I almost committed suicide and my daughter saved me. The struggles of being a veteran.


Did the headline draw you in? Now that I have your attention. While the statement is true, that contemplation lasted all of 2 seconds. And it was never a serious contemplation. Not because I am stronger nor more morally empowered than others. That is simply all the time it took for my life to flash before my eyes. And my daughter is my life. But what happens when that rationality stops? What happens when judgement is absent? When does it become a harsh reality? Let's be realistic here. Had it not been for the love I have for my daughter; would I be here? She did save me from myself.


Welcome to one of the biggest fears that veterans have. Trying to determine their worth and decide when enough is enough. Veterans are hard to understand because we struggle with understanding ourselves. Our battles never end when we return home. From an anecdotal standpoint, it was easier for me to do my job overseas than it has ever been to do my job here at home. Survival instinct seems to just hit differently overseas. It seems more natural. Just to come home and feel unnatural.


I don’t think people realize the darkness veterans have to endure. I don’t need attention. I don’t want attention and I would appreciate it if you simply stepped back and listened. It’s not comfort that I seek. It is simply understanding. Our veterans face more than most people are willing to acknowledge.


My heart and mind feel as if they’re sharing the same turmoil. My soul feels like a shadow imprisoned in a dark place. Not because I cannot function. My demons seem to haunt me more than I can handle. But those demons seem to struggle handling me. I have these conversations with the men I served with and often. They always say the same thing.

At what point does the heart become so heavy that it becomes a burden? When does the heart weigh you down? Everything that I feel makes me suffocate. Including love. Happiness is often a burden as well. Because we often find ourselves in situations where we had to sacrifice a part of ourselves for happiness. So, the happiness we experience often exists to fill an already empty void. My past seems to carry the lions share. I am tired of fighting with my consciousness. A bottle of alcohol or a bottle of pills? What is more addictive, the high or the pain? I would say the pain. The heart experiences its own sorrow we don’t feel pain the same way.
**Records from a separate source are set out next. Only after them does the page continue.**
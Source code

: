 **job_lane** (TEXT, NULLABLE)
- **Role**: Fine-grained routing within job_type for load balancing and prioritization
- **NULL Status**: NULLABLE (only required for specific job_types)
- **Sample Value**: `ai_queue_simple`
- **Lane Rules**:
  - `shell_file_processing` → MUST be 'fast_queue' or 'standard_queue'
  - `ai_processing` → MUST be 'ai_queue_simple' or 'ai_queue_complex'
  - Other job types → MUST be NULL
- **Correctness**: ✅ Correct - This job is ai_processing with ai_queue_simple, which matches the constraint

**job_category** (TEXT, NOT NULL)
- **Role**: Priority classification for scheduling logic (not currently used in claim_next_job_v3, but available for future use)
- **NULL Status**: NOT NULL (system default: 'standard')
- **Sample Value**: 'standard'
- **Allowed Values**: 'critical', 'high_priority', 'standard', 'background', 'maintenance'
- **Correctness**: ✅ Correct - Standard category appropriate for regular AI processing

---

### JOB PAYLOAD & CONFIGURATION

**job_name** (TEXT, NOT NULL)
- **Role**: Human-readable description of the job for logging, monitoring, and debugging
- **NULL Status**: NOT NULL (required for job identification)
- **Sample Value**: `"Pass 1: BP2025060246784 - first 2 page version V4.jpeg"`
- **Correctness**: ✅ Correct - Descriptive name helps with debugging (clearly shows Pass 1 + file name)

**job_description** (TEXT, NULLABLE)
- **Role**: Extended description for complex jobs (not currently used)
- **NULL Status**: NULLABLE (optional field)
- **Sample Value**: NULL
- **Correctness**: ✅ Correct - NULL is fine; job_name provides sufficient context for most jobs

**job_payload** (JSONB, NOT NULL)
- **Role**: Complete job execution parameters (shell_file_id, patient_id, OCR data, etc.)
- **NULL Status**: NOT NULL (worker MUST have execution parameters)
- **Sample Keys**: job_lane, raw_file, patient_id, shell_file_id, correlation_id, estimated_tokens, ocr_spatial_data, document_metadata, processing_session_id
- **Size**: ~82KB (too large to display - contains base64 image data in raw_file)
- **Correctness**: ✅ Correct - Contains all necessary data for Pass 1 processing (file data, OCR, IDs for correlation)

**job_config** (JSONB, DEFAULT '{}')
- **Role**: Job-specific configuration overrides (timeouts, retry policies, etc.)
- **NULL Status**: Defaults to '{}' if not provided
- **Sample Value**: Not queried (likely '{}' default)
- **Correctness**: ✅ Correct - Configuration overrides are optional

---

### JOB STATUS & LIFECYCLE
What kills us more? The act of pulling a trigger or the agony of fighting yourself internally. I am not saying that I am suicidal. I have so much to live for. I understand that my presence on this earth is valuable to more people than just myself. When does that logic and reason cease to exist?


As I am writing this, I am having a hard time putting my heart into it. I know what I want to say but, I am struggling to say it. I don’t want this message to get lost in translation nor do I want it to become a stigma. I can’t say that I am proud of everything that I had to do overseas. What I can say is that I understand why I had to do it. Morality has such a different definition when you fight in an active war zone.


I had this conversation with a brother of mine who served in the Navy. I don’t think people realize that even within the veteran community there are different classes of “veterans”. Being combat arms and fighting on the front lines just comes with its own set of rules and repercussions. This doesn’t deter from the act of serving selflessly. We should be thankful to all of our veterans. Experiences, however, may vary. That does not make one experience more important than the other but, at the same time it does.


I have personally shed more tears trying to make myself happy than I ever have just being happy. That is not to say that I am not happy with life. I’m drowning. We all are. This is not even remotely a cry for help. I understand what I have to do in life and what I have to endure. I am no stronger than any other veteran. Nor am I better suited to deal with these things.

What does freedom really cost? At the very least, mental slavery and personal agony for those who are sent to defend it. Veteran support shouldn’t be a popularity contest. It shouldn’t be a token of social acceptance. We are failing our veterans.


I think most veterans sacrifice their independence without realizing it. There are parts of us lost eternally for the preservation of something much bigger. We essentially lose a sense of freedom while defending it. I can’t explain that. I just know that is how it feels. We are forever enslaved with our demons.


We have to do our veterans more justice. With each passing day we lose more than we should. This is what Independence Day feels like for most veterans. I hope that everyone enjoyed their celebrations this year. I also hope that moving forward this message resonates. Freedom isn't free.